Extracted data entries
######

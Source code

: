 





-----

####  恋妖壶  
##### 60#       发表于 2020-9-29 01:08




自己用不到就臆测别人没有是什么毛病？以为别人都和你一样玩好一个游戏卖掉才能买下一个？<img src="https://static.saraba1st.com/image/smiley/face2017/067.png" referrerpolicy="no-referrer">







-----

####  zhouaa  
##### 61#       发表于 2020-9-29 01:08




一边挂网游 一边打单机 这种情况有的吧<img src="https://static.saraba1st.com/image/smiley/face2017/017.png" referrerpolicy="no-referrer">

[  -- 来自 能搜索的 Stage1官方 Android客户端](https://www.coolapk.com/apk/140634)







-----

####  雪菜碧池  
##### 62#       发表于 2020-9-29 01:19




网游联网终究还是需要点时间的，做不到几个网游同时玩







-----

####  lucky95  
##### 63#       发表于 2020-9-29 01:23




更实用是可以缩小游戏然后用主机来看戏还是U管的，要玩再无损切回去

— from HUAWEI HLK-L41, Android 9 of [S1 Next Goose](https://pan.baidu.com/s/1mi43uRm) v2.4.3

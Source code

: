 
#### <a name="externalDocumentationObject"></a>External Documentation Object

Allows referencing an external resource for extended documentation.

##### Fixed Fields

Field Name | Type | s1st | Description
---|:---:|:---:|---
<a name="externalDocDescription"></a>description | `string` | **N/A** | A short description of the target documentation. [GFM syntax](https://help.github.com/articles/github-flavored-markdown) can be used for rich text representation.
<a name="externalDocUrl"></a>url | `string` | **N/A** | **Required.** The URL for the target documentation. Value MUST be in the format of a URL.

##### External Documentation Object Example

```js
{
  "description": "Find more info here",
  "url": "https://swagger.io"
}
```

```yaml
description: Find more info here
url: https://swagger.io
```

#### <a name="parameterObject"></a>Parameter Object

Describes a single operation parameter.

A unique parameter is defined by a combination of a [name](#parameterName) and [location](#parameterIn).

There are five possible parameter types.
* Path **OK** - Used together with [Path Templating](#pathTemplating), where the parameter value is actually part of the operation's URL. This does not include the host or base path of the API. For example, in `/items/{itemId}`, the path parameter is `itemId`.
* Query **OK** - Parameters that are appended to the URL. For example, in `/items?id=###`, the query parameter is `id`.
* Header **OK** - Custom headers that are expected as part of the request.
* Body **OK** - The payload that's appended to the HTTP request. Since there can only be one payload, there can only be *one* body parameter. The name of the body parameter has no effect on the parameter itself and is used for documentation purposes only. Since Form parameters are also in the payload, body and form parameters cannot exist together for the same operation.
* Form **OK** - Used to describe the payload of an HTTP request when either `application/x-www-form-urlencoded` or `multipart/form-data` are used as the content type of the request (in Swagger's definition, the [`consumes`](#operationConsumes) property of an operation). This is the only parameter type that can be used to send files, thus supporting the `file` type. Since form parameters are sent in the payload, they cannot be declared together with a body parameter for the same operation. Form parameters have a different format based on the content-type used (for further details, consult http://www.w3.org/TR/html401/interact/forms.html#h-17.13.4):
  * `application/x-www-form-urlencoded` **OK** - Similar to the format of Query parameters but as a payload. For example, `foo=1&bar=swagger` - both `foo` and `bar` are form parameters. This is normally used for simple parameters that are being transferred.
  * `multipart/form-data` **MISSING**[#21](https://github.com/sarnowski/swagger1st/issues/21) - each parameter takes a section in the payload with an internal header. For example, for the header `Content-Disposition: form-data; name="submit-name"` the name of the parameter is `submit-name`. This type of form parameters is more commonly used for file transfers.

######

> **TASK OBJECTIVE**: Wherever a line in the data above holds "smiley", copy that line.

> **TASK OUTPUT**:
自己用不到就臆测别人没有是什么毛病？以为别人都和你一样玩好一个游戏卖掉才能买下一个？<img src="https://static.saraba1st.com/image/smiley/face2017/067.png" referrerpolicy="no-referrer">
一边挂网游 一边打单机 这种情况有的吧<img src="https://static.saraba1st.com/image/smiley/face2017/017.png" referrerpolicy="no-referrer">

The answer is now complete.